A response to the Digital Britain Interim Report
In January 2009 the UK Department for Culture Media and Sport published the Digital Britain: The Interim Report, lead by former Ofcom chief executive Stephen Carter, which is a 'plan to secure Britain’s place at the forefront of the global digital economy'. The interim report contains more than 20 recommendations on: next generation networks, universal access to broadband, the creation of a second public service provider of scale, the modernisation of wireless radio spectrum holdings, a digital future for radio, a new deal for digital content rights, and enhancing the digital delivery of public services. The consultation period, facilitated by the Digital Britain discussion site, finished this week. The Write to Reply service also provides a way to comment on the Report paragraph by paragraph. From my experience, a number areas in the draft report need to be addressed:
- More vision and imagination needed: Digital/network technologies are assumed to be general beneficial, which they can be, but there is no sense from the report that the profound characteristics of these tools are understood or that there is a vision (however flawed) of what a network society might be. (Though we should be wary of terms such as 'network society' and 'digital Britain': to talk today about 'electric Britain' shows how quaint and wrong-headed are such conceits) Electricity is mentioned as a parallel social-technology, but the imagination of the digital future presented in the report is stuck where thinking about electricity was in 1900.

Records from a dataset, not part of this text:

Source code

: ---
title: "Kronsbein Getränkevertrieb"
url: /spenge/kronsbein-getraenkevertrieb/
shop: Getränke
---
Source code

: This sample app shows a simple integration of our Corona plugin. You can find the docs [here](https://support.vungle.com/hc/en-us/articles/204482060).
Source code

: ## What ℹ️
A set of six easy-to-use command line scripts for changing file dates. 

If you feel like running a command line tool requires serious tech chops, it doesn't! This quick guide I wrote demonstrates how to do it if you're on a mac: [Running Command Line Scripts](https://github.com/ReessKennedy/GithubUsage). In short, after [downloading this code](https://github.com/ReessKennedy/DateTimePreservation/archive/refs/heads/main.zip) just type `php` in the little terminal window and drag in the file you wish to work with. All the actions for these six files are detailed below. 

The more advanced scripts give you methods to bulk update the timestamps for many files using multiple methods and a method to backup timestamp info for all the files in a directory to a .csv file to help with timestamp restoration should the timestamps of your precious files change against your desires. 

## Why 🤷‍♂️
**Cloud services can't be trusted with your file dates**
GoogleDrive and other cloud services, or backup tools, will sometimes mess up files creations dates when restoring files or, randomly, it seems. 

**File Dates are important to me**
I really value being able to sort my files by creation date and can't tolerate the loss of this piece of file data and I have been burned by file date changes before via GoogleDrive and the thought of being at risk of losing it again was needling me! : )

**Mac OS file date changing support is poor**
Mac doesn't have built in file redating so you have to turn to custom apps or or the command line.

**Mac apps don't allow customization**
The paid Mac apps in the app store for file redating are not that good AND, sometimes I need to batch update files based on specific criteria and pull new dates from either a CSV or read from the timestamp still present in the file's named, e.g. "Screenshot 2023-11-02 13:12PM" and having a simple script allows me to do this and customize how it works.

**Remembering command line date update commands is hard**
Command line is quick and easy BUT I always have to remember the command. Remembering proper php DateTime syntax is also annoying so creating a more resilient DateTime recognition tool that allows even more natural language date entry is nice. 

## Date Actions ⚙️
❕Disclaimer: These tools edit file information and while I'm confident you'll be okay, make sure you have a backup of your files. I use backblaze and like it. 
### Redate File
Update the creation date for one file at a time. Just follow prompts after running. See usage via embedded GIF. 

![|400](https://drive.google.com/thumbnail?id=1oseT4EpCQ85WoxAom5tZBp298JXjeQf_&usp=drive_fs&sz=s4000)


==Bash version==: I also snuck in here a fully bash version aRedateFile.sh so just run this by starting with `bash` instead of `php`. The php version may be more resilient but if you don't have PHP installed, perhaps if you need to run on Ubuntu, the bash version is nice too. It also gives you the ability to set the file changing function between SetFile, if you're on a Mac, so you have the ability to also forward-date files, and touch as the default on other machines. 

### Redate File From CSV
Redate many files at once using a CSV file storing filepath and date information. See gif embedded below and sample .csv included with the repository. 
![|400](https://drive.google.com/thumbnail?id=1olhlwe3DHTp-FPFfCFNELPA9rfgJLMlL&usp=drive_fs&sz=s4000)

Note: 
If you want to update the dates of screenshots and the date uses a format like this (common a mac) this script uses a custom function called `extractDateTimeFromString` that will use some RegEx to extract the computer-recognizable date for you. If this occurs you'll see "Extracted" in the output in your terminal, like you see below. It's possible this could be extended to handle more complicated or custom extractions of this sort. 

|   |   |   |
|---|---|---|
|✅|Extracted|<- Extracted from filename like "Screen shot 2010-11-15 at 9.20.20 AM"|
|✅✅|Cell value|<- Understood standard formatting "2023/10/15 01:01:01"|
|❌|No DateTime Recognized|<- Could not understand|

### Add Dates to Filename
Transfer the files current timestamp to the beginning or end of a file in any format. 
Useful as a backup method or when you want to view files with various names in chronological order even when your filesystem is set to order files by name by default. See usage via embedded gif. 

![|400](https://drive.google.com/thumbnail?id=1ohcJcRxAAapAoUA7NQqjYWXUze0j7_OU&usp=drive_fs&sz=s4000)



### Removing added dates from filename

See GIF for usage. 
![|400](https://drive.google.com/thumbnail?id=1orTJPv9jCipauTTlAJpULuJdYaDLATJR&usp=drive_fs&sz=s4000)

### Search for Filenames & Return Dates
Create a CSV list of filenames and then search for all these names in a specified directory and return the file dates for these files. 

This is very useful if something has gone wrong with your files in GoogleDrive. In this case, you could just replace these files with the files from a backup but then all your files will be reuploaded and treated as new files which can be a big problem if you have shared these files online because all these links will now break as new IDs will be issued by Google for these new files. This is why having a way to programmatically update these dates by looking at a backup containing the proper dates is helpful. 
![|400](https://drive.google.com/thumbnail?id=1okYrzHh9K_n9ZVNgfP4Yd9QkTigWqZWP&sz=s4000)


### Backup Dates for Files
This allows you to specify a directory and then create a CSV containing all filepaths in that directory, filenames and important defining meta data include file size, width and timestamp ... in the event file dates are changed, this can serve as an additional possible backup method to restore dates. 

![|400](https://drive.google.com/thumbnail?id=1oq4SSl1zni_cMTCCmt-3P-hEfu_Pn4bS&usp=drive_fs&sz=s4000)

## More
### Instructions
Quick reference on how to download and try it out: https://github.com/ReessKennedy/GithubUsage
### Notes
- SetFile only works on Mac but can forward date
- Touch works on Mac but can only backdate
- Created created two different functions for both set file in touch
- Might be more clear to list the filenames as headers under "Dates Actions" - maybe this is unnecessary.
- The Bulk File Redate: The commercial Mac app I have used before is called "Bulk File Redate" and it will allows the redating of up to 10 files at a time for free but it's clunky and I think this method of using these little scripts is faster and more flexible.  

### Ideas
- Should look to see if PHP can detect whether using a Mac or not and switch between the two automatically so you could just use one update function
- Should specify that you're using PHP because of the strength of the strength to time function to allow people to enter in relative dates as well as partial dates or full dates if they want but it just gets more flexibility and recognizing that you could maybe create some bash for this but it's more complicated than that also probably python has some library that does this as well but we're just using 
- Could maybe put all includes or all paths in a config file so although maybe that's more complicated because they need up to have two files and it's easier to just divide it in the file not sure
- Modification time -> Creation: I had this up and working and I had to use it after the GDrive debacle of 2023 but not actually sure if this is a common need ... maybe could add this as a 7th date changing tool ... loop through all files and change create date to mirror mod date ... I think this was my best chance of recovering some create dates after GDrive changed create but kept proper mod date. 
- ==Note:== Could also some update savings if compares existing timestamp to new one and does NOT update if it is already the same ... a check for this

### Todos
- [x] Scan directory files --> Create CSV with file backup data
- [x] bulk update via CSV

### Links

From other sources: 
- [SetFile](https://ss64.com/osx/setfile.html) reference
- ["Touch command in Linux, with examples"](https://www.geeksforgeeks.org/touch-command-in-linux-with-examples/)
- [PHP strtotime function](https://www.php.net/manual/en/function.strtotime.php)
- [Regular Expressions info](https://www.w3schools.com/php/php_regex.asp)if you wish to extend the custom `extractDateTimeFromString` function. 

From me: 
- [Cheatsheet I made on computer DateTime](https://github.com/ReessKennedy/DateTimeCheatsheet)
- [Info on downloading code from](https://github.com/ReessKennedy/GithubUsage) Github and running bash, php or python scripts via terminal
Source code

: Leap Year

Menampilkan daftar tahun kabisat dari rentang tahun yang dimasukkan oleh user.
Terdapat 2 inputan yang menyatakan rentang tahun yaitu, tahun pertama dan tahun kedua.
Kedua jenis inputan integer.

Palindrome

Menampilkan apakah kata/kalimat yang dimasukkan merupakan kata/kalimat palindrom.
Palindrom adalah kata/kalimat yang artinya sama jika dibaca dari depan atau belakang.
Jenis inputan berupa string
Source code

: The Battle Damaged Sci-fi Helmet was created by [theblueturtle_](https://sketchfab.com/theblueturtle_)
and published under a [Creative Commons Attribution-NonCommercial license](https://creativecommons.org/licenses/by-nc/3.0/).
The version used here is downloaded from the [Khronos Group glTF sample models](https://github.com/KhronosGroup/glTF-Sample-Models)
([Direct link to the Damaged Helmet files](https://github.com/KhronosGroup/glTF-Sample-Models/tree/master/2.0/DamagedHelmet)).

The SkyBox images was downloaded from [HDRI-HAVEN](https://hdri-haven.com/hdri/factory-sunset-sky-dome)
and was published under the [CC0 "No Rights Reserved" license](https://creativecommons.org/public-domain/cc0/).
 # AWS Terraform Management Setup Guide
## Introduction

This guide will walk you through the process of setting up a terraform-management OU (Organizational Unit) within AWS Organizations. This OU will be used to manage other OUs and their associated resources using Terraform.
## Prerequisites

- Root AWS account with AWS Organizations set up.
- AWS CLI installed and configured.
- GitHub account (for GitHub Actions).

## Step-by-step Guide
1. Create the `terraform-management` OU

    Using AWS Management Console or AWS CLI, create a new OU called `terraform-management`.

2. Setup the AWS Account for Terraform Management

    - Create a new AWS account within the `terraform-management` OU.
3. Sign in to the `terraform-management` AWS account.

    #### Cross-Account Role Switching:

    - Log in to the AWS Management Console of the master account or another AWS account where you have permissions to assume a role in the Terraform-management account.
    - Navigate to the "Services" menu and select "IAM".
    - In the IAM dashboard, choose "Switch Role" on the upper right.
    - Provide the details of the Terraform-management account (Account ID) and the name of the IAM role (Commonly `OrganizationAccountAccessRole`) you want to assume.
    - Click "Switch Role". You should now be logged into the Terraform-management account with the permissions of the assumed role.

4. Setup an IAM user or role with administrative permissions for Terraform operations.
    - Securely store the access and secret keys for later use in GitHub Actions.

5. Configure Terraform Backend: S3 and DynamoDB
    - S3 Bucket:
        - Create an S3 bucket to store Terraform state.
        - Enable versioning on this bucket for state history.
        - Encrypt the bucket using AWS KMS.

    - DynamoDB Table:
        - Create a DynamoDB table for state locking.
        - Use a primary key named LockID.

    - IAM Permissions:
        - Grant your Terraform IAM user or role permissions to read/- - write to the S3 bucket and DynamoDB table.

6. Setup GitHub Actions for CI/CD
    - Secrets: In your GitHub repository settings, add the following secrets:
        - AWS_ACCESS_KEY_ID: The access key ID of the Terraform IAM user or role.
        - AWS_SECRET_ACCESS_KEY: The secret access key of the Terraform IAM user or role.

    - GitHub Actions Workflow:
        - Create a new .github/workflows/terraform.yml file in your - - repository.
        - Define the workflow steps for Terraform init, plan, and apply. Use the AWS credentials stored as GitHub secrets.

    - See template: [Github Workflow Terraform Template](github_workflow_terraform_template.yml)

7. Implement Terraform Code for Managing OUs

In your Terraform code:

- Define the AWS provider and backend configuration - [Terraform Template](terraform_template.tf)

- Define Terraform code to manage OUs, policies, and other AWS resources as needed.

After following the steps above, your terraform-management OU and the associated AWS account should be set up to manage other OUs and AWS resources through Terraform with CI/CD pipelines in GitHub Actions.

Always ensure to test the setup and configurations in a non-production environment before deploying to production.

- There is no sense that we need to find new ways to discover needs and desires, and prototype them: The general view of the report is that 'if you build it they will come'. Perhaps. But we have built many things people didn't come to, include many networks. Our objective should be to better anticipate what people might want, even if the needs or desires are latent or unexpressed. This would be ambitious. And we should encourage experimentation and prototyping to facilitate creating better outcomes.
- The technology, economic, social and business cases are set out to some extent, but not the people case. How are we going to facilitate the creation of products and services people might want? There is only one reference in the report to ease of use (in the context of developing user-friendly mass market services) and none of design. If we want to avoid the kinds of failures we have seen in big government IT projects we need to understand audiences better, and create better things for them.
- The report proposes a 2Mb/s 'universal service commitment'. This is both too little and too much. Too little for obvious reasons related to high definition broadcasting, video conferencing, and the like. But too much in the sense that it fetishes bandwidth for its own sake. In the early noughties when BT was being attacked for low broadband speeds compared to other countries I asked "How much bandwidth do those hot communication technologies SMS and IM need? Almost none" (Boring broadbandwidth baloney, 2004, and see also my piece Thinktanks fill up on broadband published in Silicon.com in 2004). Since then we have seen huge uptake of social networking tools, which typically use tiny amounts of bandwidth, for instance for a status update or Tweet. The 'high bandwidth' element is all embedded in past experience in the relationship between the parties communicating. In this sense the Report shows a lack of imagination.
- There is no imagination about new forms of content that are of the medium: what ever one thinks of it, Big Brother is of the medium, at least of telephony/SMS/broadcast. But pushing half hour sitcoms down fat pipes is not the future. At best it is a transitional activity. We need some serious imagination and innovation in this area.
- Bad government services offline are bad government services online: Just putting something online doesn't make it any better, and the digital lustre soon fades. Digital networks aren't a panacea for bad government policy, and can't repair the damage that has been done to the relationship between citizen and state. In fact, trying to solve this problem with the wrong tools will tend to undermine in people's eyes their value even when they are used correctly.